Meet Your Neighbor: Scott Greenberg

7960512267?profile=originalScott Greenberg is  president and CEO of ComForcare Senior Services,

a private-duty home healthcare agency serving Palm Beach and Martin counties.

Tim Stepien/The Coastal Star

    Each Monday evening from 6-7 p.m., listeners to Seaview 95.9 FM, are invited to join what may be the talk show with the longest title in radio history.
    Oh My God, I’m Getting Older and So Is My Mom addresses issues of importance to aging Floridians and features expert guests, call-in questions and a host who brings both empathy and humor to sometimes uncomfortable facts of life.Now that radio show with the long title is a book with a long title, written by the host, Scott Greenberg.
    Greenberg, 64, is just back from New York City, where he accepted first place in the parenting/family category of Book Expo America’s awards for independently published books.
    “Stroke, spinal surgery, volunteering, food banks, glaucoma, elder law and, of course, Alzheimer’s disease,” Greenberg says, “We’ve done shows on them all.”
    A former New Yorker, he lives in coastal Boca Raton with his wife, Irene, married 44 years this month. The couple has two daughters and three grandchildren.
    In addition to his radio work, he is also the president of ComforCare Senior Services, which provides private, nonmedical home care.
    In both his radio show and book, Greenberg emphasizes the importance of not waiting for a crisis before making decisions about aging.
    “There are all too many people out there whose real motivation is to sell you a product whether it’s good for you or not,” he says. “I think navigating the aging highway, while not as simple as we sometimes believe, can be a great experience with proper planning and preparation.”
— Ron Hayes
 
    Q. Where did you grow up and go to school? How do you think that has influenced you?
    A. I grew up in Queens, N.Y., and was brought up in a very traditional, struggling, middle-class family, the oldest of three kids. I grew up in an era when you were thrown out of your house early and came home at dinnertime. It taught me to treat people like I would like to be treated. I had a public school education, and then attended Queensborough Community College and SUNY Plattsburgh, but never finished my degree. I still regret that.
    
Q. How/when did you become an author?
    A. The publisher, Brenda Starr of The Starr Group, was a listener of the radio show and called me and said “Did you ever think of writing a book?” I wrote the book because I see that people often make really critical decisions in a crisis as opposed to when they’re thinking clearly. Any decision made in crisis, you later regret.
    
    Q. Have you had mentors in your life?  Individuals who have inspired your life decisions?
    A. Oh, that’s a wonderful question. I would not be who I am today without a couple of wonderful people who took me under their wing and taught me. I was very young, about 17, and a social worker at camp named George Singfield said to me, “People treat you the way you let them treat you.” That really taught me to own who I was.
    My most important mentor was Denis Connors. I worked for Denis off and on for 35 years and he has shaped the person I have become. I’m not sure anybody thinks I’m humble, but I think he taught me humility.

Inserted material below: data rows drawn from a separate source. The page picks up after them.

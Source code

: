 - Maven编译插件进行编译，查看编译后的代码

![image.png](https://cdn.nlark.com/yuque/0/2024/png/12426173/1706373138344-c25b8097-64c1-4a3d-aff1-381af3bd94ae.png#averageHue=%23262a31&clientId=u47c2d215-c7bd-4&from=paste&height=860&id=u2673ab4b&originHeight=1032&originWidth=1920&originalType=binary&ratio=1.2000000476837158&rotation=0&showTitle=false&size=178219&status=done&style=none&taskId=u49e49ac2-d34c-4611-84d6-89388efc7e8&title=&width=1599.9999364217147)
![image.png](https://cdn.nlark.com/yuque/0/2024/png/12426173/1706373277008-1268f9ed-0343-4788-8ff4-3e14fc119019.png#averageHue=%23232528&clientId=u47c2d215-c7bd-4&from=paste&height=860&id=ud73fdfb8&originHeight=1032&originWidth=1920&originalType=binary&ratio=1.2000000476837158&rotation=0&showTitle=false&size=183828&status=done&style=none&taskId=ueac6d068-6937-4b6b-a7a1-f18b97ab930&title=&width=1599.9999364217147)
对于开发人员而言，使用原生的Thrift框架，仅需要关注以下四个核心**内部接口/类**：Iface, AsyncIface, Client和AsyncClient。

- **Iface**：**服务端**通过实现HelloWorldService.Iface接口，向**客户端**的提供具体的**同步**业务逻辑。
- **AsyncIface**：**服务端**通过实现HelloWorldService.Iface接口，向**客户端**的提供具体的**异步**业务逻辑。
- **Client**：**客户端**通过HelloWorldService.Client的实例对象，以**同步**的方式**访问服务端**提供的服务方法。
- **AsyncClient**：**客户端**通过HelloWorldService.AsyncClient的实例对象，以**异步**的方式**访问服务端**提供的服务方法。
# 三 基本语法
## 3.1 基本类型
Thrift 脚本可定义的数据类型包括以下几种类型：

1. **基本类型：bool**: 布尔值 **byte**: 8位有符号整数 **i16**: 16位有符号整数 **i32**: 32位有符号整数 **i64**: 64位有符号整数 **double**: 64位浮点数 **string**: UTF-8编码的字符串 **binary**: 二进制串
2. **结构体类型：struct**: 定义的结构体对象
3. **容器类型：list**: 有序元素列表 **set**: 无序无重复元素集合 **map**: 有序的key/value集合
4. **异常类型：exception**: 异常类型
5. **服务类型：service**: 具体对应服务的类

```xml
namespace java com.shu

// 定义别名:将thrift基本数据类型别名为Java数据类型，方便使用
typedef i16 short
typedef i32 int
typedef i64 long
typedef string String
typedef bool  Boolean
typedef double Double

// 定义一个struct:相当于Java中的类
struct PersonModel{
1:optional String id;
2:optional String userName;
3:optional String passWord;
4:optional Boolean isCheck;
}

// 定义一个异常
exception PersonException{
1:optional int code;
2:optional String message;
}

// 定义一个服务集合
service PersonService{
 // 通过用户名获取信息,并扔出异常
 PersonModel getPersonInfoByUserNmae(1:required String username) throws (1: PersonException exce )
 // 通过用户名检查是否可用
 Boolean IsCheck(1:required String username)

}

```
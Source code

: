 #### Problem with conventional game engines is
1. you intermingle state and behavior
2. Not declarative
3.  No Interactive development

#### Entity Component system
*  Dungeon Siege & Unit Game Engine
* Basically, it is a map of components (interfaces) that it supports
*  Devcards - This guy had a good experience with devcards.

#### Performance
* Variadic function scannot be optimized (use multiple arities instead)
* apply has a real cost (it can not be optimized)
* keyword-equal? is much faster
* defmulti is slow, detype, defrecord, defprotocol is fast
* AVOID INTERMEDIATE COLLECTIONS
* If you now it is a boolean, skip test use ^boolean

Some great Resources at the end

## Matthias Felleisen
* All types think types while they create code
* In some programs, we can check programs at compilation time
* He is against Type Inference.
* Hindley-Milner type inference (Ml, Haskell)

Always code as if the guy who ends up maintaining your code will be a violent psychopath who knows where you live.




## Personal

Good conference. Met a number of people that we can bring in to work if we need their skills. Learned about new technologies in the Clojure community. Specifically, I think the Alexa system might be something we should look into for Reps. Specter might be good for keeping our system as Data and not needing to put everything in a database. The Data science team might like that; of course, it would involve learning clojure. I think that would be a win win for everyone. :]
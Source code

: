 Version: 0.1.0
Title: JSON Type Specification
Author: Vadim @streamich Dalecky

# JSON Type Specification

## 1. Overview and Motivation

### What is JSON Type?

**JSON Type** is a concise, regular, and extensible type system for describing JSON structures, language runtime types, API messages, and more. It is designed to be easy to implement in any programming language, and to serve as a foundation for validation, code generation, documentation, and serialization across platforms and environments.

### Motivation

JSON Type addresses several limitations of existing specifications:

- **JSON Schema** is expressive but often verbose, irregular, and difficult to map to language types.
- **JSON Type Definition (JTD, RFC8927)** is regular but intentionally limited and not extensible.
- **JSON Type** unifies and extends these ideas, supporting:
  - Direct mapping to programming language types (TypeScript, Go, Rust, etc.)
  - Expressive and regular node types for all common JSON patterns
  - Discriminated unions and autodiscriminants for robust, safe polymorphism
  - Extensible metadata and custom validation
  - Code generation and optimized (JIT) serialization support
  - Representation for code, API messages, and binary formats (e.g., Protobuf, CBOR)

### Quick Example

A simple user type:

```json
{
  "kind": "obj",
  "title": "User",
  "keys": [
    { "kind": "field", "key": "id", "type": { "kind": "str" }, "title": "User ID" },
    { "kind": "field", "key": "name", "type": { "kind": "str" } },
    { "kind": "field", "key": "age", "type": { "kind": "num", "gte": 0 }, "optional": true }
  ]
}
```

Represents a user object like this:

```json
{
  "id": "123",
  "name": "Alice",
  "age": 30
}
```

Q. Tell us about your other careers, what were the highlights?
    A. For 22 years I was president of a firm that specialized in the design and production of corporate annual reports and I learned a number of things from dealing with CEOs and COOs of major public corporations. One thing is how to compartmentalize, when to make decisions. Do I need to make that now? Is it urgent and important right this minute or can it wait? I learned the value of patience, analysis and compartmentalizing.

Q. What advice do you have for a young person entering the  workforce today?
A. The harder you work, the luckier you get. It’s a cliché, but I believe luck is where opportunity and preparation meet.
    
Q. Tell us about your interest in issues of aging.
A. I had retired from the annual report business and spent about 18 months playing golf five days a week and I got tired of talking about my lousy golf game, my crazy parents, my crazy kids, my next trip to the doctor’s. I started looking around for something to do and you don’t have to be a rocket scientist to realize that serving the aging in Florida is a growth business. So I started this first as a business decision. I would like to say it began as a passion, but I didn’t enter it as a passion.

Q. How did you choose to have a home in coastal Boca Raton?
A. It’s funny, considering I hated Florida and I hate the beach. I still think sand is directly designed to infiltrate every nook and cranny of my body, but my wife is a beach lover and I adore staring at the ocean. In the annual report business, my second biggest office was here in Florida. I came down a couple days every other month. We had a small place for about five years and ultimately moved here fulltime 10 years ago.
    
Q. What is your favorite part about living in Boca Raton?
    A. Being able to play golf 365 days a year isn’t bad. The restaurants are pretty good and we have a lot of friends.
    
Q. What book are you reading now?
    A. I don’t have time to read a lot of books, but I’m an avid newspaper reader, two papers every day. My favorite book is Setting The Table, by Danny Meyer, the famous restaurateur. It’s a recipe for success in business based around multiple restaurant concepts.
    
Q. If your life story were made into a movie, who would you want to play you?
A. Robin Williams, because he sees everything in a humorous light.